Bio
The Do-Over
When I graduated from college I firmly believed, like so many 21-year-olds before me, that I had everything figured out and knew exactly what I was doing. A year later, I’d proven that I was woefully unready to be a grown-up; my post-graduate life was in ruins. I’d lost my job, sabotaged my relationship, and racked up $14,000 in credit card debt. I moved back into my parents’ house, where I promptly fell into a pitch-black abyss of soul-crushing depression.

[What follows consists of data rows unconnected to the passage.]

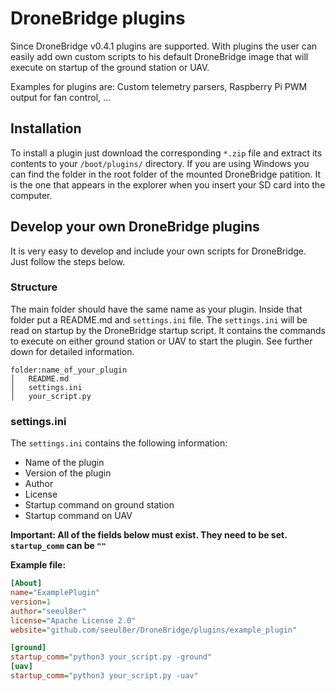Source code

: # DroneBridge plugins

Since DroneBridge v0.4.1 plugins are supported. With plugins the user can easily add own custom scripts to his default DroneBridge image that will execute on startup of the ground station or UAV.

Examples for plugins are: Custom telemetry parsers, Raspberry Pi PWM output for fan control, ...


## Installation

To install a plugin just download the corresponding ```*.zip``` file and extract its contents to your ```/boot/plugins/``` directory. If you are using Windows you can find the folder in the root folder of the mounted DroneBridge patition. It is the one that appears in the explorer when you insert your SD card into the computer.


## Develop your own DroneBridge plugins

It is very easy to develop and include your own scripts for DroneBridge. Just follow the steps below.

### Structure

The main folder should have the same name as your plugin. Inside that folder put a README.md and `settings.ini` file. The `settings.ini` will be read on startup by the DroneBridge startup script. It contains the commands to execute on either ground station or UAV to start the plugin. See further down for detailed information.

```
folder:name_of_your_plugin
│   README.md
│   settings.ini
│   your_script.py
```

### settings.ini

The `settings.ini` contains the following information:

*   Name of the plugin
*   Version of the plugin
*   Author
*   License
*   Startup command on ground station
*   Startup command on UAV

**Important: All of the fields below must exist. They need to be set. ```startup_comm``` can be ```""```**

**Example file:**

```INI
[About]
name="ExamplePlugin"
version=1
author="seeul8er"
license="Apache License 2.0"
website="github.com/seeul8er/DroneBridge/plugins/example_plugin"

[ground]
startup_comm="python3 your_script.py -ground"
[uav]
startup_comm="python3 your_script.py -uav"
```
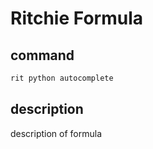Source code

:# Ritchie Formula

## command

```bash
rit python autocomplete
```

## description

description of formula
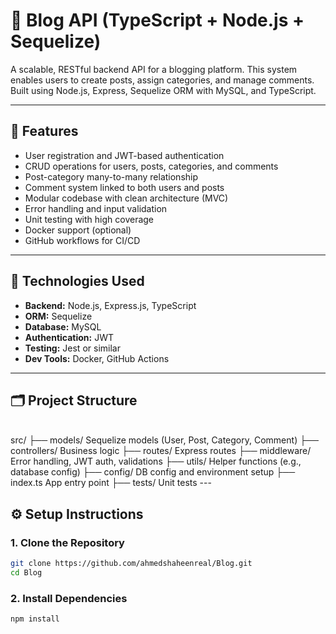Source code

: # 📝 Blog API (TypeScript + Node.js + Sequelize)

A scalable, RESTful backend API for a blogging platform. This system enables users to create posts, 
assign categories, and manage comments. Built using Node.js, Express, Sequelize ORM with MySQL, and TypeScript.

---

## 🚀 Features

- User registration and JWT-based authentication
- CRUD operations for users, posts, categories, and comments
- Post-category many-to-many relationship
- Comment system linked to both users and posts
- Modular codebase with clean architecture (MVC)
- Error handling and input validation
- Unit testing with high coverage
- Docker support (optional)
- GitHub workflows for CI/CD

---

## 🧱 Technologies Used

- **Backend:** Node.js, Express.js, TypeScript
- **ORM:** Sequelize
- **Database:** MySQL
- **Authentication:** JWT
- **Testing:** Jest or similar
- **Dev Tools:** Docker, GitHub Actions

---

## 🗂️ Project Structure
<br/>
src/
├── models/  Sequelize models (User, Post, Category, Comment)
├── controllers/  Business logic
├── routes/  Express routes
├── middleware/  Error handling, JWT auth, validations
├── utils/  Helper functions (e.g., database config)
├── config/  DB config and environment setup
├── index.ts  App entry point
├── tests/  Unit tests
---

## ⚙️ Setup Instructions

### 1. Clone the Repository

```bash
git clone https://github.com/ahmedshaheenreal/Blog.git
cd Blog
```
### 2. Install Dependencies


```bash
npm install
```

A few months later, I was on a Greyhound bus, headed toward my new home—a dude ranch in Idaho, where I would be a housekeeper and server. People don’t move to Idaho to clean toilets if they’re happy where they are, so I quickly learned I was not the only one seeking escape. My boss was a Jewish born-again Christian and recovering meth addict from Texas. Housekeeping was headquartered in a windowless basement; we were chain-smoking, foul-mouthed misfits. I was supposed to be there for five months; I stayed for a year and a half.
After my first guest season, I was promoted to head of housekeeping and allowed to hire my own staff. I handpicked a scrappy team of juvenile delinquents as stubborn and difficult as I was. They were hilarious and maddening and impossible to control; it didn’t help that I drank Jagermeister and went skinny-dipping with them, compromising any authority I might have had. The ranch was surrounded by national forest; every morning I went hiking in woods that felt as vast as an ocean.
Gradually, the sting of my post-college failures faded, and New York City beckoned once again. For our final outing together, my housekeepers and I got tattoos. I wore a vintage ball gown to my homecoming party, which I threw at a dive bar in Alphabet City. One of my friends handed out t-shirts he had made for the occasion, a picture of Idaho in a red circle with a line drawn through it.
It’s not that I didn’t make any more mistakes; I made plenty. But it turned out the damage wasn’t irreparable, and I was equally adept at fixing whatever I had broken. I got a job, an apartment, and a therapist; I paid off my debt and went to grad school; I wrote a novel and the novel was published. The appeal of Jagermeister faded. Being a grown-up wasn’t so bad after all.